Description-Behavior Mismatch

Medium
Confidence
93% confidence
Finding
The tool's stated purpose is license compliance, but this code also audits and can rewrite README structure, attribution text, and technical-content placement. In `--fix` mode, a user expecting narrow license maintenance could unintentionally have broader documentation content modified, which violates least surprise and can cause unauthorized repository changes.

Description-Behavior Mismatch

Medium
Confidence
89% confidence
Finding
The skill description says it ensures copyright headers, dual-license blocks, and LICENSE files, but this path also creates and later requires `CLA.md`. Injecting contributor-agreement files exceeds the declared scope and could impose legal/policy artifacts on repositories without explicit user intent, especially when run with automated fix flows.

Description-Behavior Mismatch

Medium
Confidence
96% confidence
Finding
This command recursively scans arbitrary directory trees, infers repositories heuristically, and in `--fix` mode can rewrite README files across multiple repos. That expands the blast radius from a single repository compliance tool into bulk cross-repository modification, increasing the chance of unintended changes to unrelated projects and making misuse materially more damaging.

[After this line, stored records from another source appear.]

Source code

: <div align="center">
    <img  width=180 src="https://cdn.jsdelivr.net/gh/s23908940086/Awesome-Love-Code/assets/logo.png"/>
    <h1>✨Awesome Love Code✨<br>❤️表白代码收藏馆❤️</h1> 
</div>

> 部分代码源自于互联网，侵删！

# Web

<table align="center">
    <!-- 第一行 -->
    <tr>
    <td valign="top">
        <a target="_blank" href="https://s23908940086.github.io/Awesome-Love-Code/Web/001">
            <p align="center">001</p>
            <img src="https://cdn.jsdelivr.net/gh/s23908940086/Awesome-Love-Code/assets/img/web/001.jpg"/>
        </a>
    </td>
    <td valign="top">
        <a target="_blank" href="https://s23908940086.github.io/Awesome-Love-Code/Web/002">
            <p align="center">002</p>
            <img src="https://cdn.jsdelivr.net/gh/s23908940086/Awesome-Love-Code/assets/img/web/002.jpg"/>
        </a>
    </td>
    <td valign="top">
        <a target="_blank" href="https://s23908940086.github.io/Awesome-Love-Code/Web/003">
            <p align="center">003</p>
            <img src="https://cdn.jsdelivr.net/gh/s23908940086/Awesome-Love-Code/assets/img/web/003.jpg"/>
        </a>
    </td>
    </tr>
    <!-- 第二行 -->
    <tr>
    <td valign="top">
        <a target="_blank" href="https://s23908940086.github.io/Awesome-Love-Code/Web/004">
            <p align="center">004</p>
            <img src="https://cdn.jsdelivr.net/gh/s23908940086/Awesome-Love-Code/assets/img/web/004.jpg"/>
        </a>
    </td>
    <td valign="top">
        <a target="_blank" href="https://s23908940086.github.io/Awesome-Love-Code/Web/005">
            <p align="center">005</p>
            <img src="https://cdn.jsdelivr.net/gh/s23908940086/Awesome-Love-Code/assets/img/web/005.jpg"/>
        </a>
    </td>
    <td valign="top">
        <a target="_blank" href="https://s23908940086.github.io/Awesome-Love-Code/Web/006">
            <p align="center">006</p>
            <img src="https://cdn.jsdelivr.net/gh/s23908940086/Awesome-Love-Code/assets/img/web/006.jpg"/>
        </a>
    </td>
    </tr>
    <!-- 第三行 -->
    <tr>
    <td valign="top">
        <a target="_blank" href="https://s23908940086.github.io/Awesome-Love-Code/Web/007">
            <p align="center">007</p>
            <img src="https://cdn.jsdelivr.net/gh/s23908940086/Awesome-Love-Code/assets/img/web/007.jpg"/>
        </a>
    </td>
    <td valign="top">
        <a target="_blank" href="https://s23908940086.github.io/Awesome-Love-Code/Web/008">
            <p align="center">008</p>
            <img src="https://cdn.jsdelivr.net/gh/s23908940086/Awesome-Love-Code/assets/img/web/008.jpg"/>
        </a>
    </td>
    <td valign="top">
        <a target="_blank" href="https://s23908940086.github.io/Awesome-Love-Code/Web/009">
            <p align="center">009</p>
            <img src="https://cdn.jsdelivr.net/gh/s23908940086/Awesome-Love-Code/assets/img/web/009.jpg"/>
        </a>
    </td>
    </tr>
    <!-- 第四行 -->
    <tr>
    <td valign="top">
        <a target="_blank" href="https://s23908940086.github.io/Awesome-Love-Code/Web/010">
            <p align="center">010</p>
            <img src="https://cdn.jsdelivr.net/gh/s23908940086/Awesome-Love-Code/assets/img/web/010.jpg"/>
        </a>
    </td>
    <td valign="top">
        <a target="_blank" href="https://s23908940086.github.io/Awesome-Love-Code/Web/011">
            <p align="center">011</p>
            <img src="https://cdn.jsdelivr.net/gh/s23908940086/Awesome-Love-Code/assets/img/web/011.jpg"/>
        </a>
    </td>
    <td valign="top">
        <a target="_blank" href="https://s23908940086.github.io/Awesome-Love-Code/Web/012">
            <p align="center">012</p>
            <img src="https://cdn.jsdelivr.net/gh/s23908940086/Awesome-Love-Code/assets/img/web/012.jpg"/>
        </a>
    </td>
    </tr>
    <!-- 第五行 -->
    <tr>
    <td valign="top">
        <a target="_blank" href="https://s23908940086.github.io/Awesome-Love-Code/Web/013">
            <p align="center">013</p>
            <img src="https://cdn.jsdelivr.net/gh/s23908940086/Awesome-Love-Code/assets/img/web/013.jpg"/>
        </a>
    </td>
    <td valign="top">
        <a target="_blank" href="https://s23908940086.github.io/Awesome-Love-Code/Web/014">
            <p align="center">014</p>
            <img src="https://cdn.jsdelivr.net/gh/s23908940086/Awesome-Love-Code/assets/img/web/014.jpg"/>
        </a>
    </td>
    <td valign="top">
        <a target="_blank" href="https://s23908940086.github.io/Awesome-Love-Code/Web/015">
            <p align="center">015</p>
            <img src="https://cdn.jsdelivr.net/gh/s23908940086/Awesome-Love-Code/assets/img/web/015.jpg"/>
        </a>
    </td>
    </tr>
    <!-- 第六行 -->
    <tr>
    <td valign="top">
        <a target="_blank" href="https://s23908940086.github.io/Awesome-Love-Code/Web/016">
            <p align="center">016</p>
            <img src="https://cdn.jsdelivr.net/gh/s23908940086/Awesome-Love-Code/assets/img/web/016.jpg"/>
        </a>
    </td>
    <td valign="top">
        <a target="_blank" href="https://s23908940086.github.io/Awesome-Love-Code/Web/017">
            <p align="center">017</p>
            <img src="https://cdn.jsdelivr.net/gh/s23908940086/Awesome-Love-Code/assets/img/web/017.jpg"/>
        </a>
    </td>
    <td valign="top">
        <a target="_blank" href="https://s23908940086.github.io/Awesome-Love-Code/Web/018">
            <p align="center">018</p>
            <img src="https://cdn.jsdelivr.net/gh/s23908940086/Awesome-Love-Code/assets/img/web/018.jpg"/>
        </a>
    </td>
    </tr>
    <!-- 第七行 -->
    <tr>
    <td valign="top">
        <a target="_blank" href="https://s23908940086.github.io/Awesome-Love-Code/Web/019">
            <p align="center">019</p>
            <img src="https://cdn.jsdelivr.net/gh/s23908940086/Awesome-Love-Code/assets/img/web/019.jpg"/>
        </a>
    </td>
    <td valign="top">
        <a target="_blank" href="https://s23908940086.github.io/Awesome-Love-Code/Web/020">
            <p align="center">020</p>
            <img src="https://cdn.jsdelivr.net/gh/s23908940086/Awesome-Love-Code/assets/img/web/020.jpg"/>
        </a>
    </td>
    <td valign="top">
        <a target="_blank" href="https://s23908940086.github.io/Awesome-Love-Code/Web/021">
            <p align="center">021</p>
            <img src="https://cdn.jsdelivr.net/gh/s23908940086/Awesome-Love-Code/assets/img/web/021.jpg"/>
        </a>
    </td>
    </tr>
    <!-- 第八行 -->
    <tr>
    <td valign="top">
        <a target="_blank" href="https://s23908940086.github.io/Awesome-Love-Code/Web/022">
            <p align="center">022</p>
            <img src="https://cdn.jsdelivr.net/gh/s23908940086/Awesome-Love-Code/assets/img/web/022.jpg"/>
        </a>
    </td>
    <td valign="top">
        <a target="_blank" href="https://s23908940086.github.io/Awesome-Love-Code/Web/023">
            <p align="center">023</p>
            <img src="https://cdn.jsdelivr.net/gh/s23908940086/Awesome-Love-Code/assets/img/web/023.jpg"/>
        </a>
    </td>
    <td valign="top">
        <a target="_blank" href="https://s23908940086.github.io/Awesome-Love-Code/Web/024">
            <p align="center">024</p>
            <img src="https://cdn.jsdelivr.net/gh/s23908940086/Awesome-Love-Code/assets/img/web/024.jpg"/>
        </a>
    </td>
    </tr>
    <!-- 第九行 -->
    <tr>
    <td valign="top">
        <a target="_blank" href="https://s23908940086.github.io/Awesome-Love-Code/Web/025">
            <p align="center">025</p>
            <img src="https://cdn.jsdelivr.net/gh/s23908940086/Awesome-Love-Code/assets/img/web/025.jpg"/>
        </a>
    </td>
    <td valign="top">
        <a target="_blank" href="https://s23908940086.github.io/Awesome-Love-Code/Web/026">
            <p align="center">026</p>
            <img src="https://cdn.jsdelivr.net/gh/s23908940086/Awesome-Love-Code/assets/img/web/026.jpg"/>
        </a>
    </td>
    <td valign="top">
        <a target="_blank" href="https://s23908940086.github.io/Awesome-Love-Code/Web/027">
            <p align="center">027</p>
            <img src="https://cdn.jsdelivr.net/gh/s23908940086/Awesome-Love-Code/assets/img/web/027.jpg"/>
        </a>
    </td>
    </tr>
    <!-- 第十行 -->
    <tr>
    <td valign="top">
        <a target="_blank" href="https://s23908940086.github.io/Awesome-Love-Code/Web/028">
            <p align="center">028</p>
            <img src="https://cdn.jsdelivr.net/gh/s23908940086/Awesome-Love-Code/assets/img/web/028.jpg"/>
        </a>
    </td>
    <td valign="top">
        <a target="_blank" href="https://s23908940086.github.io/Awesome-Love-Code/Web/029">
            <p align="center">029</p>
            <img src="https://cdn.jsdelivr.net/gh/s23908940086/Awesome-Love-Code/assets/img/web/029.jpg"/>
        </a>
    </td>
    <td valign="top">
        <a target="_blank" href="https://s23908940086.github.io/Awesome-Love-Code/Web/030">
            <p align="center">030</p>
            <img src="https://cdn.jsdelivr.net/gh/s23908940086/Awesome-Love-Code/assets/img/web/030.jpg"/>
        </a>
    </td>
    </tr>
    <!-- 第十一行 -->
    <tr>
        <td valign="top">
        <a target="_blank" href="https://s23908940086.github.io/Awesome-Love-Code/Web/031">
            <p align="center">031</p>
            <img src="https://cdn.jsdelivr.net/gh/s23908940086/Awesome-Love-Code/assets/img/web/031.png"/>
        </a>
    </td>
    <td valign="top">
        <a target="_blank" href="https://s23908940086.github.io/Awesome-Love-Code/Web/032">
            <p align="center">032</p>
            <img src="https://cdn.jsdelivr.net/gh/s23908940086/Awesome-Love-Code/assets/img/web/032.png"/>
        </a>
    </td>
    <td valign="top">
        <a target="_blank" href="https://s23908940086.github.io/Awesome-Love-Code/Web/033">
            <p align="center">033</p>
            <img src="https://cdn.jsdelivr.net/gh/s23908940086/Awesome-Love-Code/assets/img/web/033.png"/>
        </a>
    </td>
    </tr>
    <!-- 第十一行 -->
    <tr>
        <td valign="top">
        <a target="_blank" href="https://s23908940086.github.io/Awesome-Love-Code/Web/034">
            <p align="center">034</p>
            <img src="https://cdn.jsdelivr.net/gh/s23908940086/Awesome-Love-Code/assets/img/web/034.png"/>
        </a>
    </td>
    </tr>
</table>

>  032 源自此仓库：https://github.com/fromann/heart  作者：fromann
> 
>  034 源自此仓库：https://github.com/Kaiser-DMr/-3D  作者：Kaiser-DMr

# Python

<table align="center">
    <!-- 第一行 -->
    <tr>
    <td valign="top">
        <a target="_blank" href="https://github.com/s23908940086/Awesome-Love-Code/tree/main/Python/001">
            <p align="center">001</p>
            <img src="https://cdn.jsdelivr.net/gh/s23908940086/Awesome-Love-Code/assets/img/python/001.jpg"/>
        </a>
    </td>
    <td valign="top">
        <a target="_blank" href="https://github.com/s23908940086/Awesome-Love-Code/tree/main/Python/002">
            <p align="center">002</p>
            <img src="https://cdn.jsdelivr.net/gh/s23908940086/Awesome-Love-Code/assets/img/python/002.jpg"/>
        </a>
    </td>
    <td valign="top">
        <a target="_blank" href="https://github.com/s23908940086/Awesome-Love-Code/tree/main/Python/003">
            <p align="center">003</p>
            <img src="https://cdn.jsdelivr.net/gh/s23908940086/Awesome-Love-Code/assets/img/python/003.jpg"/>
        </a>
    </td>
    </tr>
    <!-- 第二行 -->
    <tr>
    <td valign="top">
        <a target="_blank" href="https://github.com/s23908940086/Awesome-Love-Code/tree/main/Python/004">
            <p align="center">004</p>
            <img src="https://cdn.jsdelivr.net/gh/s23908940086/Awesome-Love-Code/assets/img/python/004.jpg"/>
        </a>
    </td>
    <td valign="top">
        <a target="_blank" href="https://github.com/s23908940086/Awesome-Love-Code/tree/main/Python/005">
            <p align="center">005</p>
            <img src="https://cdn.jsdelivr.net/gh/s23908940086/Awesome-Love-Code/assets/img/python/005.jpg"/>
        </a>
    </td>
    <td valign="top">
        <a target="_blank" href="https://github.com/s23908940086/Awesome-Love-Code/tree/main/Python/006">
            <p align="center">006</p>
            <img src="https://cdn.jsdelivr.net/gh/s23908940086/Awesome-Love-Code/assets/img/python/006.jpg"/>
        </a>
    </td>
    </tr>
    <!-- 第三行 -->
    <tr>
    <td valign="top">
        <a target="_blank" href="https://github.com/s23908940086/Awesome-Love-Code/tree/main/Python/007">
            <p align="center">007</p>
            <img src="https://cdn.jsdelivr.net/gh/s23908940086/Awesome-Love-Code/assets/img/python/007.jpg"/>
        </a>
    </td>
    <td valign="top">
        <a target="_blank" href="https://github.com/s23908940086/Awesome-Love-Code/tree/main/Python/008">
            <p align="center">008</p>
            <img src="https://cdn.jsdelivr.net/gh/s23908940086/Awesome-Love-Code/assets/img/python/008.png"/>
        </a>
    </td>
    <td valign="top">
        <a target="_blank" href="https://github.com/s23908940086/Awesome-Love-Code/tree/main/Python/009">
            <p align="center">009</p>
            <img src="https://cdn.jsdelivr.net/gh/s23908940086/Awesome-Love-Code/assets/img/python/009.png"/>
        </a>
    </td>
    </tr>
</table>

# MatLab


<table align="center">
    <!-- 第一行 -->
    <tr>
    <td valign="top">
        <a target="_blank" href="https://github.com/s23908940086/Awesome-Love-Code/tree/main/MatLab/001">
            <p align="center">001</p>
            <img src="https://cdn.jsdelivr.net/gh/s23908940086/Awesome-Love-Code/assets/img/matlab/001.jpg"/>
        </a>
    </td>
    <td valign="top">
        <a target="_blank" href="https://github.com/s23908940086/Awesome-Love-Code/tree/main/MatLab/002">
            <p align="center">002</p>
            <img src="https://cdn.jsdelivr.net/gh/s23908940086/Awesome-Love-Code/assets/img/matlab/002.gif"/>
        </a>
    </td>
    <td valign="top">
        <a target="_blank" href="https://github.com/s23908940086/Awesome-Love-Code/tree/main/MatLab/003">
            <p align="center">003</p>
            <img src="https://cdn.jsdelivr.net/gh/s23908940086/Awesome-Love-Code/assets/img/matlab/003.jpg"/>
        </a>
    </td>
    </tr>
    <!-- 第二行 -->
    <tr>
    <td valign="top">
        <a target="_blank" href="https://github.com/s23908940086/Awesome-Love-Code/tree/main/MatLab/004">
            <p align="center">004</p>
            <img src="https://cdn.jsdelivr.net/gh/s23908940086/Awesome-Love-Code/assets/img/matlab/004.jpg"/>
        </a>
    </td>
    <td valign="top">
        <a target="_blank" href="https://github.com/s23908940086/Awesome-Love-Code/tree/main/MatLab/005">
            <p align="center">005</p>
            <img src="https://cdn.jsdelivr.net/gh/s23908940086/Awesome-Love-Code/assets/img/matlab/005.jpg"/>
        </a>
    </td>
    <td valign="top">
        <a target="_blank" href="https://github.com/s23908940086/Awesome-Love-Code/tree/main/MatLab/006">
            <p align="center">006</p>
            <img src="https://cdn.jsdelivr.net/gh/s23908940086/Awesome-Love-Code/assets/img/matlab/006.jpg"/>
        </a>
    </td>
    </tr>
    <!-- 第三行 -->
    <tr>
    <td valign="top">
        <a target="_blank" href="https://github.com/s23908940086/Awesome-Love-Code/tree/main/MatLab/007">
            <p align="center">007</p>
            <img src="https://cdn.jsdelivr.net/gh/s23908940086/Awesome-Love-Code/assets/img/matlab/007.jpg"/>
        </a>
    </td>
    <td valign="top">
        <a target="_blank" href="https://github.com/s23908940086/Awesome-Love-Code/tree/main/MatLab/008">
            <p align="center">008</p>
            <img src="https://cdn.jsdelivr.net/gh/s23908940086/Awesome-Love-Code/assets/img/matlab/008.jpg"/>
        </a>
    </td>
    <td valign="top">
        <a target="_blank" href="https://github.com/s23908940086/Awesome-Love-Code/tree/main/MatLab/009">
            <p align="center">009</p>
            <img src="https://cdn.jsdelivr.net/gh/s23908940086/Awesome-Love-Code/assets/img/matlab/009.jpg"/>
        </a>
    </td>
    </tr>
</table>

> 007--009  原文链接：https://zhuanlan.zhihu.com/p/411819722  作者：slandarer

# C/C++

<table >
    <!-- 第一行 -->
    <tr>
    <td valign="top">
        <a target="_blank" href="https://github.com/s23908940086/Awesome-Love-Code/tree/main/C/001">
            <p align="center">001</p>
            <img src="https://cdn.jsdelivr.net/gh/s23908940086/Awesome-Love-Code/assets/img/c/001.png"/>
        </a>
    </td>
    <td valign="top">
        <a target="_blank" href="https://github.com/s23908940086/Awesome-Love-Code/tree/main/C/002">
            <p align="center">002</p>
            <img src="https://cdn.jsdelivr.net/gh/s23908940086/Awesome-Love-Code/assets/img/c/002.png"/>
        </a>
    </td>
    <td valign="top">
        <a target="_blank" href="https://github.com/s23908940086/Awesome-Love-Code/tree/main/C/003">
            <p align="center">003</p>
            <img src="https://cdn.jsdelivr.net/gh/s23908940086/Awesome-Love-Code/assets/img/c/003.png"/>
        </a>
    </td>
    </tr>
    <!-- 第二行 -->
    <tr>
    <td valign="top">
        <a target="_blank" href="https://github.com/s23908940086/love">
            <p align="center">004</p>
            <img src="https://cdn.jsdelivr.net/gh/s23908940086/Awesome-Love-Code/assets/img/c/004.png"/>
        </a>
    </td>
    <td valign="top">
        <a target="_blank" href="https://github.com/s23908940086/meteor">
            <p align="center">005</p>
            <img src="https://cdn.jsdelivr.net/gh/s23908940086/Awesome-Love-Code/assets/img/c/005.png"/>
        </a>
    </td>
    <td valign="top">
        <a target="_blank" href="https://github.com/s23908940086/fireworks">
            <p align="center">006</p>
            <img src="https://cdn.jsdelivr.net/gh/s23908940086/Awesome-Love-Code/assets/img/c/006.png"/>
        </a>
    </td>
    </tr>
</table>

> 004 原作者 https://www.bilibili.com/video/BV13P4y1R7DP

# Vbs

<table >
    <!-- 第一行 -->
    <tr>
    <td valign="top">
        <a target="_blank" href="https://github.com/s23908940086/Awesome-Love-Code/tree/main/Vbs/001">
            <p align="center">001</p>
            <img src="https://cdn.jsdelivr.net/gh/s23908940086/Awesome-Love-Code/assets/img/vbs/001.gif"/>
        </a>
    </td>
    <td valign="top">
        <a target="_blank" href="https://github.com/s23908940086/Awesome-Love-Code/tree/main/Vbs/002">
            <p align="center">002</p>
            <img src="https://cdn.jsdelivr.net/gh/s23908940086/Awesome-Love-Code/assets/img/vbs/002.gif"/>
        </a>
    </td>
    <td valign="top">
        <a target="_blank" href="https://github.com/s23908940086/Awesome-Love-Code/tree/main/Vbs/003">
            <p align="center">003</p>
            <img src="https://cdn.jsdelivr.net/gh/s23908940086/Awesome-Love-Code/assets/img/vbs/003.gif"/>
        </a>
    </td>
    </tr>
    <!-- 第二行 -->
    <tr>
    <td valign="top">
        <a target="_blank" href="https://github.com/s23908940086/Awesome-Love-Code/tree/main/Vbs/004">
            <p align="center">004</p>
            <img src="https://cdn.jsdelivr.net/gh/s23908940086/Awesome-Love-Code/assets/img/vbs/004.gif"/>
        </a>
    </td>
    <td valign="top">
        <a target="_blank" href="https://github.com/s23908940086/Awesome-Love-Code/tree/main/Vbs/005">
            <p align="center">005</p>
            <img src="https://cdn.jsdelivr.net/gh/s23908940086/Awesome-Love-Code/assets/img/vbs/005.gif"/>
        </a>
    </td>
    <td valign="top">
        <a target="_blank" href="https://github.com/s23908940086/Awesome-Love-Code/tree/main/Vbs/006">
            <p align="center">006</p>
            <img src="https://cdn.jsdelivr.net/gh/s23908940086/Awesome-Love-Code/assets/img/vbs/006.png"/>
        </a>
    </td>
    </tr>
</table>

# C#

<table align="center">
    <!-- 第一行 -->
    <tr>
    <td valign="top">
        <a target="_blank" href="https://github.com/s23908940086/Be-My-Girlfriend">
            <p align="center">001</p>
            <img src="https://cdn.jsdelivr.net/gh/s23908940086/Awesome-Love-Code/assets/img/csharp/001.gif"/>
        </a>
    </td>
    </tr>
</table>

Description-Behavior Mismatch

Medium
Confidence
95% confidence
Finding
The skill advertises license enforcement across all source files, but the implementation only validates a few repository-level documents and never scans source files for required headers or license blocks. This creates a false sense of compliance and can allow commits and pushes that violate the stated policy, especially in organizations relying on the hook as a gatekeeper.

Intent-Code Divergence

Low
Confidence
87% confidence
Finding
The header comment states the hook blocks non-compliant commits and pushes, but the code explicitly returns success when .license-guard.json is missing. In practice, this makes enforcement opt-in and easy to bypass by omission, which can undermine compliance expectations if users believe the hook is always active.

Intent-Code Divergence

Medium
Confidence
98% confidence
Finding
The CLI tells users to run `wip-license-guard check --fix` to auto-repair, but no such functionality exists in the file. Misleading remediation guidance can cause users to assume issues were or can be automatically corrected when they cannot, delaying manual fixes and weakening trust in the control.

Missing User Warnings

Medium
Confidence
84% confidence
Finding
The README advertises repo-wide and cross-repo modification commands such as `--fix`, `--from-standard`, and bulk README rewriting without clearly warning that these operations can overwrite files across many projects. In an agent or automation context, this increases the risk of unintended mass changes to LICENSE, CLA, and README content, especially if a user invokes the tool based only on the examples shown.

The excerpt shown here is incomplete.